• **WHAT NEEDS TO BE DONE**
Could you please return each line of the data that has the word "Study"?

• **DATA EXCERPTS**
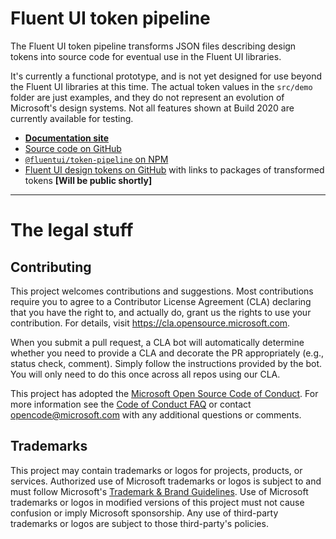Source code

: # Fluent UI token pipeline

The Fluent UI token pipeline transforms JSON files describing design tokens into source code for eventual use in the Fluent UI libraries.

It's currently a functional prototype, and is not yet designed for use beyond the Fluent UI libraries at this time. The actual token values in the `src/demo` folder are just examples, and they do not represent an evolution of Microsoft's design systems. Not all features shown at Build 2020 are currently available for testing.

* **[Documentation site](https://microsoft.github.io/fluentui-token-pipeline/)**
* [Source code on GitHub](https://github.com/microsoft/fluentui-token-pipeline)
* [`@fluentui/token-pipeline` on NPM](https://www.npmjs.com/package/@fluentui/token-pipeline)
* [Fluent UI design tokens on GitHub](https://github.com/microsoft/fluentui-design-tokens) with links to packages of transformed tokens **\[Will be public shortly\]**

---

# The legal stuff

## Contributing

This project welcomes contributions and suggestions. Most contributions require you to agree to a
Contributor License Agreement (CLA) declaring that you have the right to, and actually do, grant us
the rights to use your contribution. For details, visit https://cla.opensource.microsoft.com.

When you submit a pull request, a CLA bot will automatically determine whether you need to provide
a CLA and decorate the PR appropriately (e.g., status check, comment). Simply follow the instructions
provided by the bot. You will only need to do this once across all repos using our CLA.

This project has adopted the [Microsoft Open Source Code of Conduct](https://opensource.microsoft.com/codeofconduct/).
For more information see the [Code of Conduct FAQ](https://opensource.microsoft.com/codeofconduct/faq/) or
contact [opencode@microsoft.com](mailto:opencode@microsoft.com) with any additional questions or comments.

## Trademarks

This project may contain trademarks or logos for projects, products, or services. Authorized use of Microsoft trademarks or logos is subject to and must follow Microsoft's [Trademark & Brand Guidelines](https://www.microsoft.com/en-us/legal/intellectualproperty/trademarks/usage/general). Use of Microsoft trademarks or logos in modified versions of this project must not cause confusion or imply Microsoft sponsorship. Any use of third-party trademarks or logos are subject to those third-party's policies.
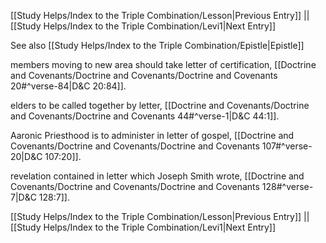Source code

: [[Study Helps/Index to the Triple Combination/Lesson|Previous Entry]]  ||  [[Study Helps/Index to the Triple Combination/Levi1|Next Entry]]

 See also [[Study Helps/Index to the Triple Combination/Epistle|Epistle]]

 members moving to new area should take letter of certification, [[Doctrine and Covenants/Doctrine and Covenants/Doctrine and Covenants 20#^verse-84|D&C 20:84]].

 elders to be called together by letter, [[Doctrine and Covenants/Doctrine and Covenants/Doctrine and Covenants 44#^verse-1|D&C 44:1]].

 Aaronic Priesthood is to administer in letter of gospel, [[Doctrine and Covenants/Doctrine and Covenants/Doctrine and Covenants 107#^verse-20|D&C 107:20]].

 revelation contained in letter which Joseph Smith wrote, [[Doctrine and Covenants/Doctrine and Covenants/Doctrine and Covenants 128#^verse-7|D&C 128:7]].

[[Study Helps/Index to the Triple Combination/Lesson|Previous Entry]]  ||  [[Study Helps/Index to the Triple Combination/Levi1|Next Entry]]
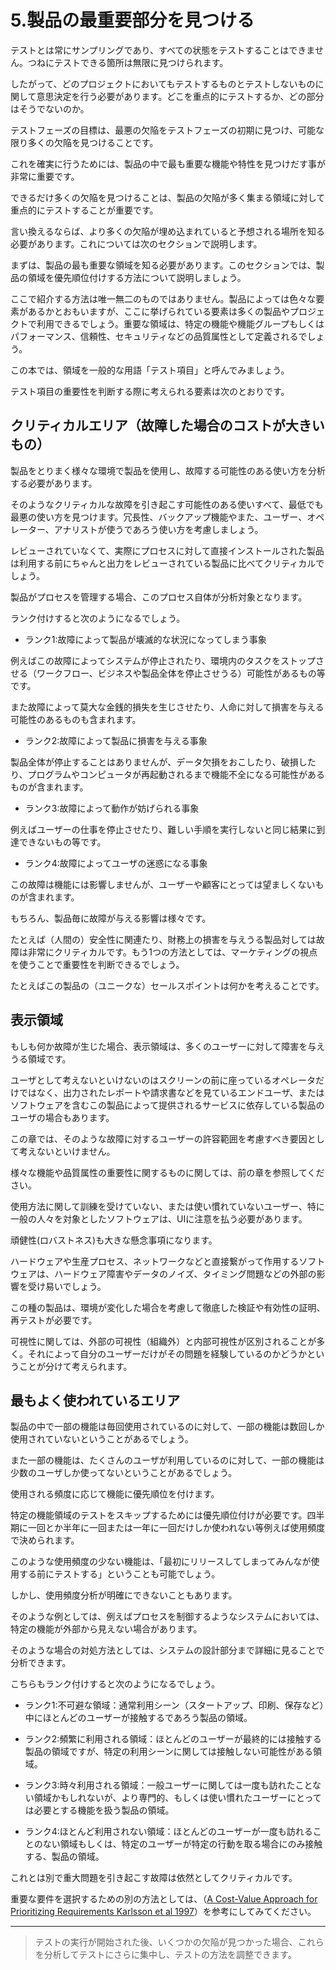 # 5.製品の最重要部分を見つける

テストとは常にサンプリングであり、すべての状態をテストすることはできません。つねにテストできる箇所は無限に見つけられます。

したがって、どのプロジェクトにおいてもテストするものとテストしないものに関して意思決定を行う必要があります。どこを重点的にテストするか、どの部分はそうでないのか。

テストフェーズの目標は、最悪の欠陥をテストフェーズの初期に見つけ、可能な限り多くの欠陥を見つけることです。

これを確実に行うためには、製品の中で最も重要な機能や特性を見つけだす事が非常に重要です。

できるだけ多くの欠陥を見つけることは、製品の欠陥が多く集まる領域に対して重点的にテストすることが重要です。

言い換えるならば、より多くの欠陥が埋め込まれていると予想される場所を知る必要があります。これについては次のセクションで説明します。

まずは、製品の最も重要な領域を知る必要があります。このセクションでは、製品の領域を優先順位付けする方法について説明しましょう。

ここで紹介する方法は唯一無二のものではありません。製品によっては色々な要素があるかとおもいますが、ここに挙げられている要素は多くの製品やプロジェクトで利用できるでしょう。重要な領域は、特定の機能や機能グループもしくはパフォーマンス、信頼性、セキュリティなどの品質属性として定義されるでしょう。

この本では、領域を一般的な用語「テスト項目」と呼んでみましょう。

テスト項目の重要性を判断する際に考えられる要素は次のとおりです。

## クリティカルエリア（故障した場合のコストが大きいもの）

製品をとりまく様々な環境で製品を使用し、故障する可能性のある使い方を分析する必要があります。

そのようなクリティカルな故障を引き起こす可能性のある使いすべて、最低でも最悪の使い方を見つけます。冗長性、バックアップ機能やまた、ユーザー、オペレーター、アナリストが使うであろう使い方を考慮しましょう。

レビューされていなくて、実際にプロセスに対して直接インストールされた製品は利用する前にちゃんと出力をレビューされている製品に比べてクリティカルでしょう。

製品がプロセスを管理する場合、このプロセス自体が分析対象となります。

ランク付けすると次のようになるでしょう。

* ランク1:故障によって製品が壊滅的な状況になってしまう事象

例えばこの故障によってシステムが停止されたり、環境内のタスクをストップさせる（ワークフロー、ビジネスや製品全体を停止させうる）可能性があるもの等です。

また故障によって莫大な金銭的損失を生じさせたり、人命に対して損害を与える可能性のあるものも含まれます。

* ランク2:故障によって製品に損害を与える事象

製品全体が停止することはありませんが、データ欠損をおこしたり、破損したり、プログラムやコンピュータが再起動されるまで機能不全になる可能性があるものが含まれます。

* ランク3:故障によって動作が妨げられる事象

例えばユーザーの仕事を停止させたり、難しい手順を実行しないと同じ結果に到達できないもの等です。

* ランク4:故障によってユーザの迷惑になる事象

この故障は機能には影響しませんが、ユーザーや顧客にとっては望ましくないものが含まれます。

もちろん、製品毎に故障が与える影響は様々です。

たとえば（人間の）安全性に関連たり、財務上の損害を与えうる製品対しては故障は非常にクリティカルです。もう1つの方法としては、マーケティングの視点を使うことで重要性を判断できるでしょう。

たとえばこの製品の（ユニークな）セールスポイントは何かを考えることです。

## 表示領域

もしも何か故障が生じた場合、表示領域は、多くのユーザーに対して障害を与えうる領域です。

ユーザとして考えないといけないのはスクリーンの前に座っているオペレータだけではなく、出力されたレポートや請求書などを見ているエンドユーザ、またはソフトウェアを含むこの製品によって提供されるサービスに依存している製品のユーザの場合もあります。

この章では、そのような故障に対するユーザーの許容範囲を考慮すべき要因として考えないといけません。

様々な機能や品質属性の重要性に関するものに関しては、前の章を参照してください。

使用方法に関して訓練を受けていない、または使い慣れていないユーザー、特に一般の人々を対象としたソフトウェアは、UIに注意を払う必要があります。

頑健性\(ロバストネス\)も大きな懸念事項になります。

ハードウェアや生産プロセス、ネットワークなどと直接繋がって作用するソフトウェアは、ハードウェア障害やデータのノイズ、タイミング問題などの外部の影響を受け易いでしょう。

この種の製品は、環境が変化した場合を考慮して徹底した検証や有効性の証明、再テストが必要です。

可視性に関しては、外部の可視性（組織外）と内部可視性が区別されることが多く。それによって自分のユーザーだけがその問題を経験しているのかどうかということが分けて考えられます。

## 最もよく使われているエリア

製品の中で一部の機能は毎回使用されているのに対して、一部の機能は数回しか使用されていないということがあるでしょう。

また一部の機能は、たくさんのユーザが利用しているのに対して、一部の機能は少数のユーザしか使ってないということがあるでしょう。

使用される頻度に応じて機能に優先順位を付けます。

特定の機能領域のテストをスキップするためには優先順位付けが必要です。四半期に一回とか半年に一回または一年に一回だけしか使われない等例えば使用頻度で決められます。

このような使用頻度の少ない機能は、「最初にリリースしてしまってみんなが使用する前にテストする」ということも可能でしょう。

しかし、使用頻度分析が明確にできないこともあります。

そのような例としては、例えばプロセスを制御するようなシステムにおいては、特定の機能が外部から見えない場合があります。

そのような場合の対処方法としては、システムの設計部分まで詳細に見ることで分析できます。

こちらもランク付けすると次のようになるでしょう。

* ランク1:不可避な領域：通常利用シーン（スタートアップ、印刷、保存など）中にほとんどのユーザーが接触するであろう製品の領域。

* ランク2:頻繁に利用される領域：ほとんどのユーザーが最終的には接触する製品の領域ですが、特定の利用シーンに関しては接触しない可能性がある領域。

* ランク3:時々利用される領域：一般ユーザーに関しては一度も訪れたことない領域かもしれないが、より専門的、もしくは使い慣れたユーザーにとっては必要とする機能を扱う製品の領域。

* ランク4:ほとんど利用されない領域：ほとんどのユーザーが一度も訪れることのない領域もしくは、特定のユーザーが特定の行動を取る場合にのみ接触する、製品の領域。

これとは別で重大問題を引き起こす故障は依然としてクリティカルです。

重要な要件を選択するための別の方法としては、（[A Cost-Value Approach for Prioritizing Requirements Karlsson et al 1997](http://ieeexplore.ieee.org/abstract/document/605933/)）を参考にしてみてください。

---

> テストの実行が開始された後、いくつかの欠陥が見つかった場合、これらを分析してテストにさらに集中し、テストの方法を調整できます。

• **SOLUTION TO THIS EXERCISE**
: [[Study Helps/Index to the Triple Combination/Lesson|Previous Entry]]  ||  [[Study Helps/Index to the Triple Combination/Levi1|Next Entry]]
 See also [[Study Helps/Index to the Triple Combination/Epistle|Epistle]]
[[Study Helps/Index to the Triple Combination/Lesson|Previous Entry]]  ||  [[Study Helps/Index to the Triple Combination/Levi1|Next Entry]]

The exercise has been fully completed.